MUSEUM DER BILDENDEN KÜNSTE LEIPZIG
December, 2018

— Elizabeth Youngman
ON BEHALF OF GLUSCHENKOIZDAT

Kirill Gluschenko is not only an artist but also the founder and sole employee of the Gluschenkoizdat publishing house. This, at first glance, is not an unusual combination in the art world. But the publishing house is fictional, although it is all too real in the life and work of the artist. His works are commissioned by Gluschenkoizdat. He does not travel as an artist to the places where his works are created, but as the publisher's representative. Gluschenko thus establishes a constructed framework for himself in which he pursues his artistic work. The artist orientates himself on the Soviet publishing industry of the 1960s to 1980s and, according to his perceptions, tries to recreate the working conditions of the time as authentically as possible. He travels primarily on regional trains and stays in hotels from the Soviet era. Since 2010 Gluschenko publishes his works under the name Gluschenkoizdat and thereby allows his fictitious publishing house to appear in public. As an artist, he sometimes withdraws entirely behind it. However, the playful choice of the name (a combination of his surname Gluschenko with the Russian “izdat” as the final syllable—the short form of “Izdatelstvo,” which means “publishing house” and was part of many earlier Soviet publishing house names) always enables ascription.

Not only is Gluschenko's working method anchored in the past, he also explores it in his works in terms of content. At the end of the 2000s, the artist developed an interest in Soviet propaganda books from the 1960s and 1970s that show cities and their architecture. From 2008 to 2016 he traveled to various cities in the former Soviet Union and other former socialist countries (such as Dresden, Pskov, Riga, Tallinn, and Ulyanovsk) to photographically document the aesthetic heritage of the Soviet Union. He published the results of his travels in photo books or as sets of postcards that imitate the pictorial aesthetics and typography of Soviet books. The focus of his camera was mostly on residential houses and urban life. He was careful not to take pictures of any current consumer goods or make references to modern times. Viewers sometimes find it challenging to temporally locate the photographs and postcards, most of which are printed in black and white, although their year of origin is indicated in the publication or on the postcards. Not only does Gluschenko play with this irritation at the moment of viewing but also with the recipients’ personal history. This is supported by the simple thread binding of his books, which is reminiscent of private photo albums. His photographs are intended to evoke personal memories in visitors' minds and thus trigger an inner confrontation with the past and present. The impact of this is particularly evident to a Russian or local audience, who can enter into a dialogue with their memories of the Soviet era when looking at these images.
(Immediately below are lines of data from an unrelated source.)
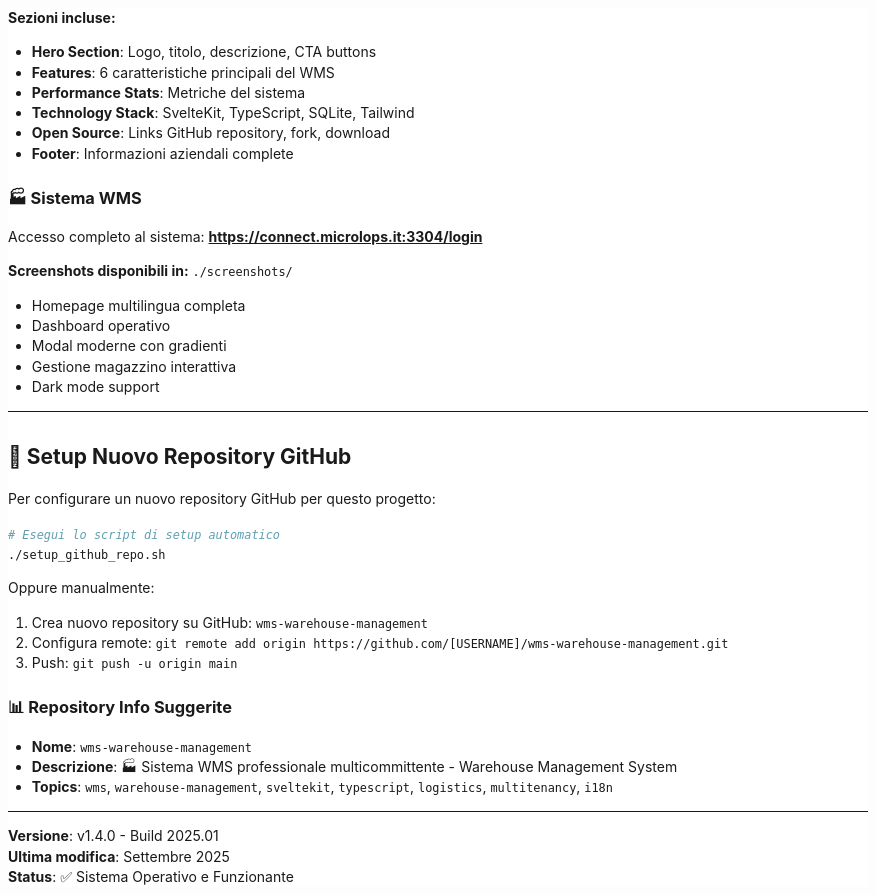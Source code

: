 **Sezioni incluse:**
- **Hero Section**: Logo, titolo, descrizione, CTA buttons
- **Features**: 6 caratteristiche principali del WMS
- **Performance Stats**: Metriche del sistema
- **Technology Stack**: SvelteKit, TypeScript, SQLite, Tailwind
- **Open Source**: Links GitHub repository, fork, download
- **Footer**: Informazioni aziendali complete

### 🏭 Sistema WMS
Accesso completo al sistema: **https://connect.microlops.it:3304/login**

**Screenshots disponibili in:** `./screenshots/`
- Homepage multilingua completa
- Dashboard operativo
- Modal moderne con gradienti
- Gestione magazzino interattiva
- Dark mode support

---

## 🚀 Setup Nuovo Repository GitHub

Per configurare un nuovo repository GitHub per questo progetto:

```bash
# Esegui lo script di setup automatico
./setup_github_repo.sh
```

Oppure manualmente:
1. Crea nuovo repository su GitHub: `wms-warehouse-management`
2. Configura remote: `git remote add origin https://github.com/[USERNAME]/wms-warehouse-management.git`
3. Push: `git push -u origin main`

### 📊 Repository Info Suggerite
- **Nome**: `wms-warehouse-management`
- **Descrizione**: 🏭 Sistema WMS professionale multicommittente - Warehouse Management System
- **Topics**: `wms`, `warehouse-management`, `sveltekit`, `typescript`, `logistics`, `multitenancy`, `i18n`

---

**Versione**: v1.4.0 - Build 2025.01  
**Ultima modifica**: Settembre 2025  
**Status**: ✅ Sistema Operativo e Funzionante
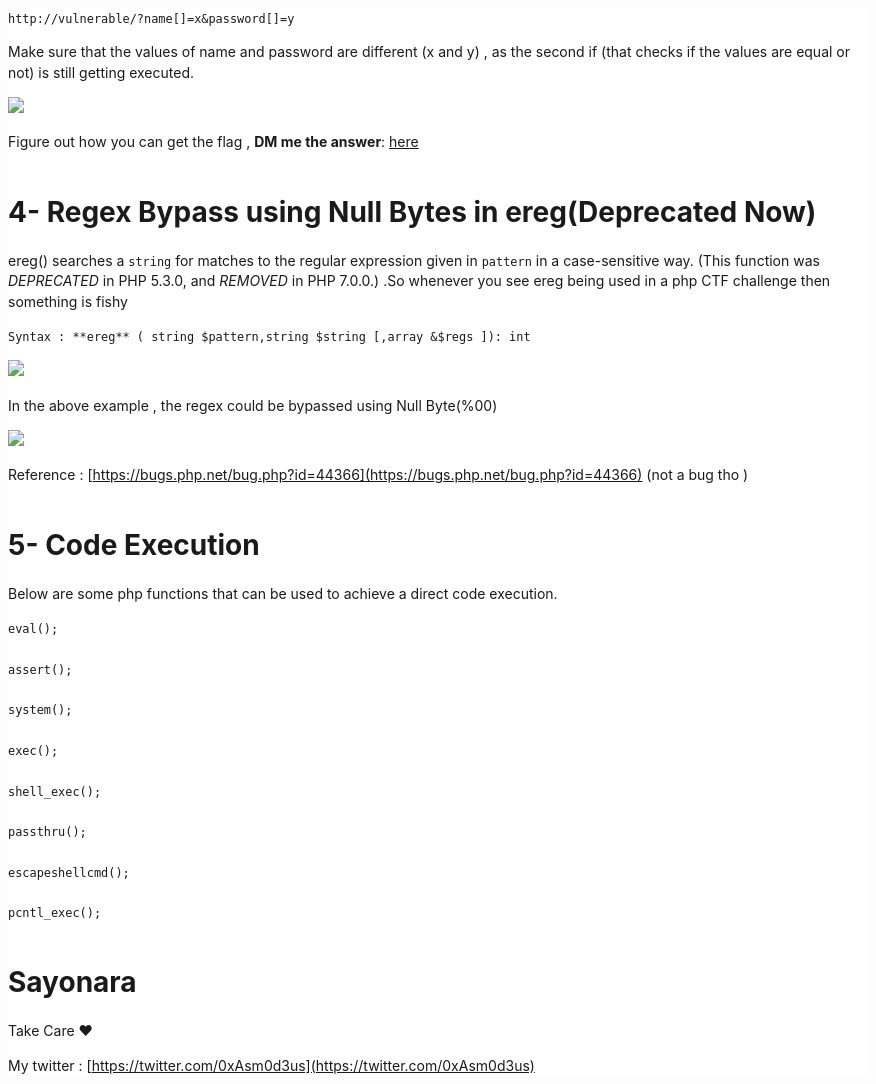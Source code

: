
 ```
http://vulnerable/?name[]=x&password[]=y
```

Make sure that the values of name and password are different (x and y) , as the second if (that checks if the values are equal or not) is still getting executed.

![](https://cdn-images-1.medium.com/max/1102/1*NhMQwrzNucMmscw4BLWAFw.png)

Figure out how you can get the flag , **DM me the answer**: [here](https://twitter.com/0xAsm0d3us)

# 4- Regex Bypass using Null Bytes in ereg(Deprecated Now)

ereg() searches a `string` for matches to the regular expression given in `pattern` in a case-sensitive way. (This function was _DEPRECATED_ in PHP 5.3.0, and _REMOVED_ in PHP 7.0.0.) .So whenever you see ereg being used in a php CTF challenge then something is fishy

`Syntax : **ereg** ( string $pattern,string $string [,array &$regs ]): int`

![](https://cdn-images-1.medium.com/max/1104/1*aityGxeE42RS7cQ0TmXLPQ.png)

In the above example , the regex could be bypassed using Null Byte(%00)

![](https://cdn-images-1.medium.com/max/1902/1*i3JoXX3acOgcKRtvNLpjag.png)

Reference : [https://bugs.php.net/bug.php?id=44366](https://bugs.php.net/bug.php?id=44366) (not a bug tho )

# 5- Code Execution

Below are some php functions that can be used to achieve a direct code execution.

```
eval();

assert();

system();

exec();

shell_exec();

passthru();

escapeshellcmd();

pcntl_exec();
```

# Sayonara

Take Care ❤

My twitter : [https://twitter.com/0xAsm0d3us](https://twitter.com/0xAsm0d3us)
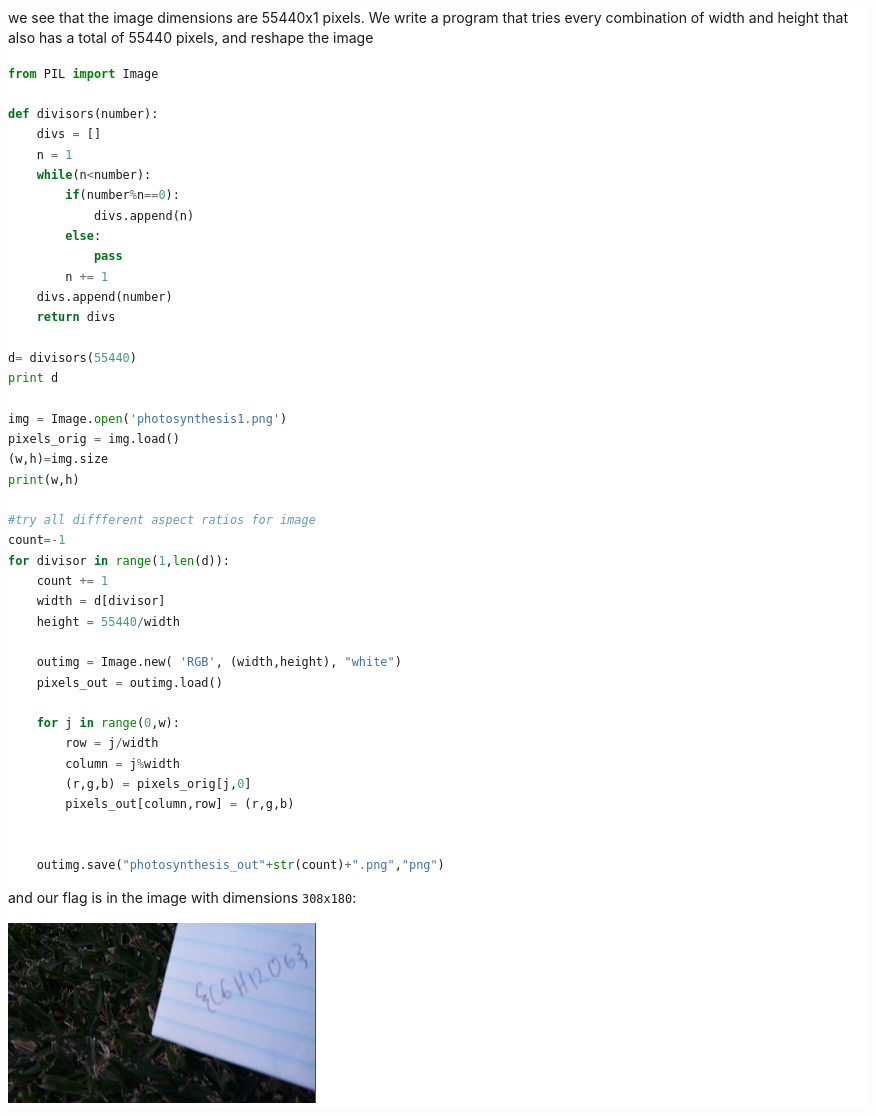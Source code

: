 we see that the image dimensions are 55440x1 pixels. We write a program that tries every combination of width 
and height that also has a total of 55440 pixels, and reshape the image

```python
from PIL import Image

def divisors(number):
    divs = []
    n = 1
    while(n<number):
        if(number%n==0):
            divs.append(n)
        else:
            pass
        n += 1
    divs.append(number)
    return divs
    
d= divisors(55440)
print d
 
img = Image.open('photosynthesis1.png')
pixels_orig = img.load()
(w,h)=img.size
print(w,h)

#try all diffferent aspect ratios for image
count=-1
for divisor in range(1,len(d)):
    count += 1
    width = d[divisor]
    height = 55440/width

    outimg = Image.new( 'RGB', (width,height), "white") 
    pixels_out = outimg.load()     
    
    for j in range(0,w):
        row = j/width
        column = j%width
        (r,g,b) = pixels_orig[j,0]
        pixels_out[column,row] = (r,g,b)
          
    
    outimg.save("photosynthesis_out"+str(count)+".png","png") 
```

and our flag is in the image with dimensions `308x180`:

![](writeupfiles/photosynthesis_out63.png)

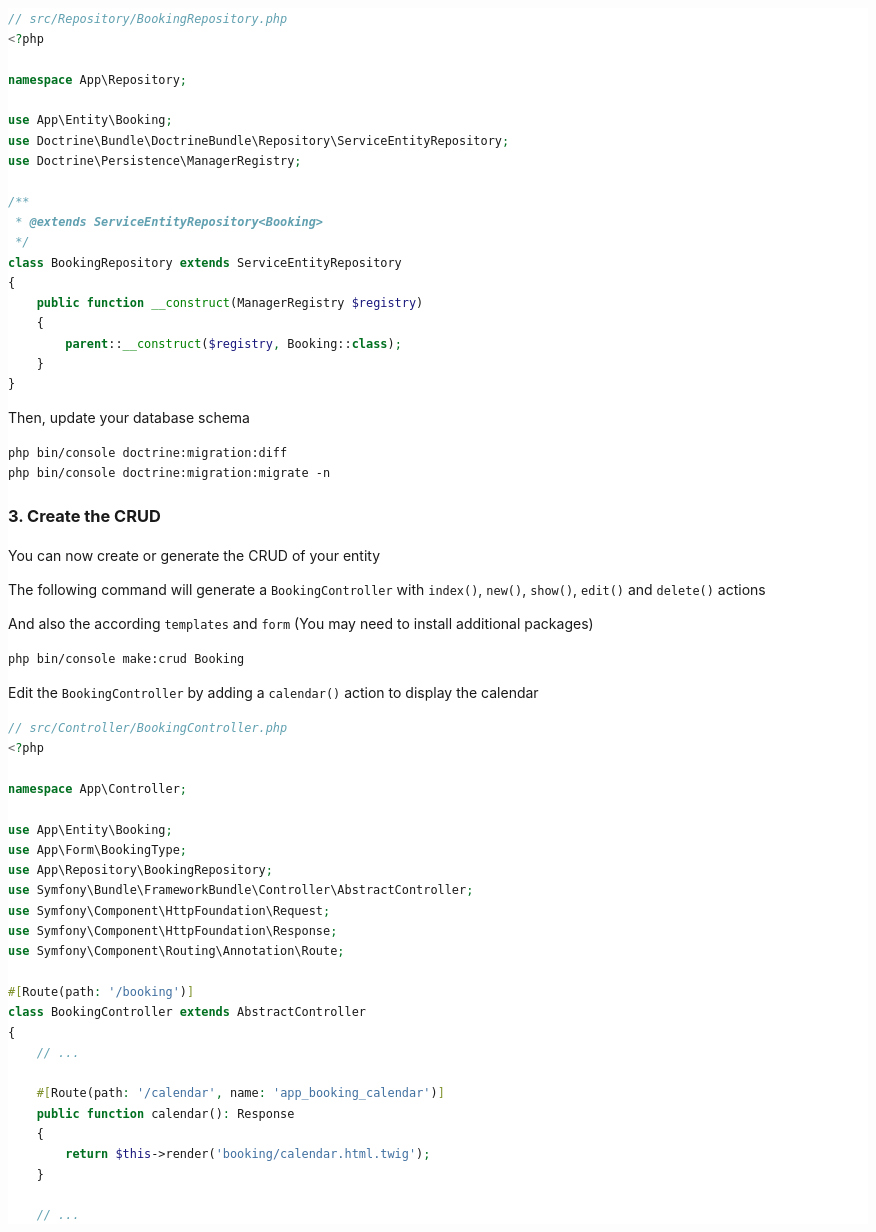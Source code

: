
 ```php
// src/Repository/BookingRepository.php
<?php

namespace App\Repository;

use App\Entity\Booking;
use Doctrine\Bundle\DoctrineBundle\Repository\ServiceEntityRepository;
use Doctrine\Persistence\ManagerRegistry;

/**
 * @extends ServiceEntityRepository<Booking>
 */
class BookingRepository extends ServiceEntityRepository
{
    public function __construct(ManagerRegistry $registry)
    {
        parent::__construct($registry, Booking::class);
    }
}
```

Then, update your database schema
```
php bin/console doctrine:migration:diff
php bin/console doctrine:migration:migrate -n
```


### 3. Create the CRUD
You can now create or generate the CRUD of your entity

The following command will generate a `BookingController` with `index()`, `new()`, `show()`, `edit()` and `delete()` actions

And also the according `templates` and `form` (You may need to install additional packages)
```sh
php bin/console make:crud Booking
```

Edit the `BookingController` by adding a `calendar()` action to display the calendar
```php
// src/Controller/BookingController.php
<?php

namespace App\Controller;

use App\Entity\Booking;
use App\Form\BookingType;
use App\Repository\BookingRepository;
use Symfony\Bundle\FrameworkBundle\Controller\AbstractController;
use Symfony\Component\HttpFoundation\Request;
use Symfony\Component\HttpFoundation\Response;
use Symfony\Component\Routing\Annotation\Route;

#[Route(path: '/booking')]
class BookingController extends AbstractController
{
    // ...

    #[Route(path: '/calendar', name: 'app_booking_calendar')]
    public function calendar(): Response
    {
        return $this->render('booking/calendar.html.twig');
    }

    // ...
```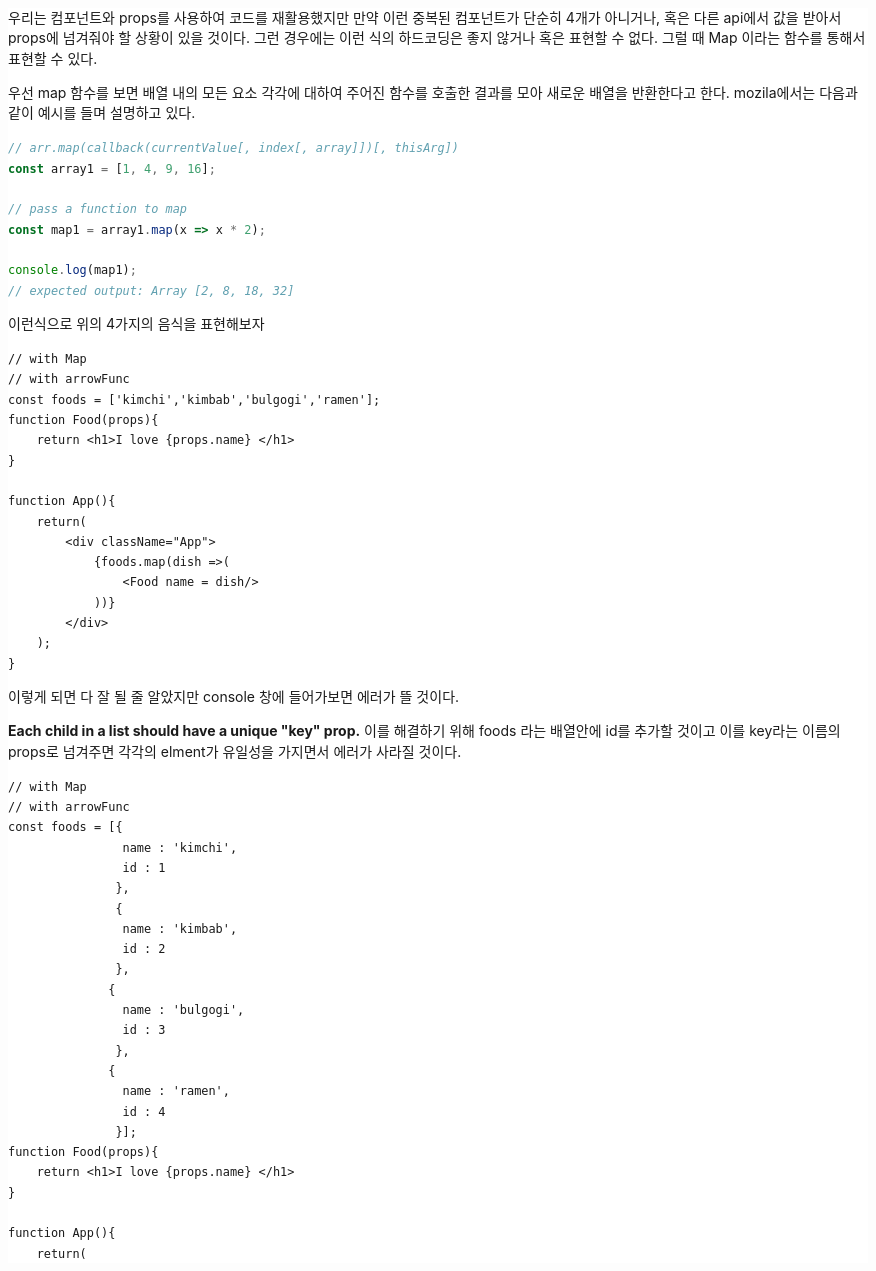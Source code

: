 우리는 컴포넌트와 props를 사용하여 코드를 재활용했지만 만약 이런 중복된 컴포넌트가 단순히 4개가 아니거나, 혹은 다른 api에서 값을 받아서 props에 넘겨줘야 할 상황이 있을 것이다. 그런 경우에는 이런 식의 하드코딩은 좋지 않거나 혹은 표현할 수 없다. 그럴 때 Map 이라는 함수를 통해서 표현할 수 있다. 

우선 map 함수를 보면 배열 내의 모든 요소 각각에 대하여 주어진 함수를 호출한 결과를 모아 새로운 배열을 반환한다고 한다. mozila에서는 다음과 같이 예시를 들며 설명하고 있다. 

```javascript
// arr.map(callback(currentValue[, index[, array]])[, thisArg])
const array1 = [1, 4, 9, 16];

// pass a function to map
const map1 = array1.map(x => x * 2);

console.log(map1);
// expected output: Array [2, 8, 18, 32]
```

이런식으로 위의 4가지의 음식을 표현해보자

```react
// with Map
// with arrowFunc
const foods = ['kimchi','kimbab','bulgogi','ramen'];
function Food(props){
	return <h1>I love {props.name} </h1>
}

function App(){
    return(
        <div className="App">
        	{foods.map(dish =>(
            	<Food name = dish/>
            ))}
    	</div>
    );
}
```

이렇게 되면 다 잘 될 줄 알았지만 console 창에 들어가보면 에러가 뜰 것이다.

**Each child in a list should have a unique "key" prop.** 이를 해결하기 위해 foods 라는 배열안에 id를 추가할 것이고 이를 key라는 이름의 props로 넘겨주면 각각의 elment가 유일성을 가지면서 에러가 사라질 것이다.

```react
// with Map
// with arrowFunc
const foods = [{
    			name : 'kimchi',
               	id : 1
               },
               {
    			name : 'kimbab',
               	id : 2
               },
              {
    			name : 'bulgogi',
               	id : 3
               },
              {
    			name : 'ramen',
               	id : 4
               }];
function Food(props){
	return <h1>I love {props.name} </h1>
}

function App(){
    return(
```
In 2016, Gluschenko presented a selection of his photo books and postcard sets in his exhibition Our Days are Rich and Bright in Moscow. The exhibition not only served as a framework for the presentation of his works but can also be seen as an artistic work in its own right. On the top floor of a building in northern Moscow, close to the locations of several former publishing houses, the artist staged an anachronistic space in which the Gluschenkoizdat company took on real form. The installation of the publisher's name in neon lettering on the building’s roof was reminiscent of the former cityscape and past publishing houses. The way into the exhibition space led through office floors that were in use. The staff of the local companies thus looked like employees of Gluschenkoizdat. In the presentation room, visitors were greeted with chairs and tables in the style of the 1960s, on which the works were displayed. City sounds recorded by Gluschenko during his travels were played back on old tape recorders. The impression of entering the salesroom of a publishing house in the 1960s was thus created, supplemented by larger prints of individual photographs, which were hung in a manner reminiscent of old school maps. However, the artist deliberately worked with inconsistencies in his staging: the furniture was newly made, and the respective city names hung above the tables in modern neon lettering. In the exhibition, the juxtaposition between fiction and fact, staging and reality, and yesterday and today became tangible.

Also part of the exhibition was the multifaceted work 1962. Nikolay Kozakov Diaries (2016), based on records of truck driver Nikolay Kozakov. For decades, Kozakov (1932–2005) meticulously kept a diary about his daily activities, his professional situation and everyday life in the Soviet Union. Gluschenko published the thirteen journals from 1962—which by chance had come into his possession—as a book. He aimed to uncover hidden stories and to give a voice to the common man. Twenty of the entries were presented as an audiobook read by Yuri Kovelenov, a well-known speaker of Soviet state television around 1990. For visitors socialized in the Soviet Union, this voice inevitably evoked memories of the state dissemination of news and created a strong contrast between the words read and their aural perception. In addition, twelve episodes of the audiobook were published on vinyl—a medium controlled and used by the state during Soviet times. The work can therefore be understood as a subversive commentary on the discrepancy between state propaganda and everyday life during the Soviet era. The artist himself even speaks of the victory of a ‘nobody’ over the state.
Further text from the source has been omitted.